Pennsylvania Electricity Market

Posted by Joel Gehman on Feb 9th, 2010

With my dissertation on the horizon, over the past few months I’ve been exploring a variety of possible research settings. One idea I have considered involves studying the Pennsylvania Electricity Market as an in vivo cultural-economic-political experiment (ala Michel Callon and colleagues). At the risk of simplifying a relatively complex situation, three major pieces of state legislation have recently collided: deregulation, renewable portfolio standards, and consumption management. At the same time, the EPA is imposing new emissions reporting requirements on utility companies. All of this has generated a number of controversies, many of them entangled with issues related to sustainability, accounting and temporality — all themes I am hoping to explore in my dissertation.

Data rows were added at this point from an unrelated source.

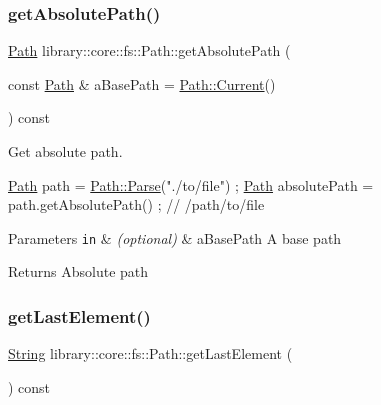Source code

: \subsubsection{\texorpdfstring{get\+Absolute\+Path()}{getAbsolutePath()}}
{\footnotesize\ttfamily \hyperlink{classlibrary_1_1core_1_1fs_1_1_path}{Path} library\+::core\+::fs\+::\+Path\+::get\+Absolute\+Path (\begin{DoxyParamCaption}\item[{const \hyperlink{classlibrary_1_1core_1_1fs_1_1_path}{Path} \&}]{a\+Base\+Path = {\ttfamily \hyperlink{classlibrary_1_1core_1_1fs_1_1_path_adbdaa4e7ab2a1b399746782668863e53}{Path\+::\+Current}()} }\end{DoxyParamCaption}) const}



Get absolute path. 


\begin{DoxyCode}
\hyperlink{classlibrary_1_1core_1_1fs_1_1_path_aabc4240fc08479d1bff6b9753f2b5cc2}{Path} path = \hyperlink{classlibrary_1_1core_1_1fs_1_1_path_a6ba644b6609507e724c217bf2020f5ae}{Path::Parse}(\textcolor{stringliteral}{"./to/file"}) ;
\hyperlink{classlibrary_1_1core_1_1fs_1_1_path_aabc4240fc08479d1bff6b9753f2b5cc2}{Path} absolutePath = path.getAbsolutePath() ; \textcolor{comment}{// /path/to/file}
\end{DoxyCode}



\begin{DoxyParams}[1]{Parameters}
\mbox{\tt in}  & {\em (optional)} & a\+Base\+Path A base path \\
\hline
\end{DoxyParams}
\begin{DoxyReturn}{Returns}
Absolute path 
\end{DoxyReturn}
\mbox{\label{classlibrary_1_1core_1_1fs_1_1_path_a1beabf215fcc96dde591838556e00370}} 
\subsubsection{\texorpdfstring{get\+Last\+Element()}{getLastElement()}}
{\footnotesize\ttfamily \hyperlink{classlibrary_1_1core_1_1types_1_1_string}{String} library\+::core\+::fs\+::\+Path\+::get\+Last\+Element (\begin{DoxyParamCaption}{ }\end{DoxyParamCaption}) const}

1. Deregulation started in 1996 with the passage of the Electricity Generation Customer Choice and Competition Act. By January 1, 2001 all Pennsylvanians – theoretically – had the freedom to select their electric generation suppliers (“EGSs”). However, at the same time, the Act permitted the electricity distribution companies (“EDCs”) to recover their “stranded costs,” meaning “investments in infrastructure made before the law was passed that may have become uneconomic and unrecoverable in a competitive environment” (source). In exchange for the right to recover these stranded costs, electricity rates were capped. These caps expired in phases, with the last of the caps set to expire on January 1, 2011. Thus, despite some 14 years of “competition,” there is little to no retail competition in most regions of the state. However, PPL’s rate caps expired Jan 1, 2010, with bills expected to rise 30%. Early evidence suggests PPL customers are switching en masse, with 16.9% of residential, 23.3% of commercial and 68.6% of industrial customers having switched by January 16 (source). As one result, there is an unfolding debate over whether or not deregulation works.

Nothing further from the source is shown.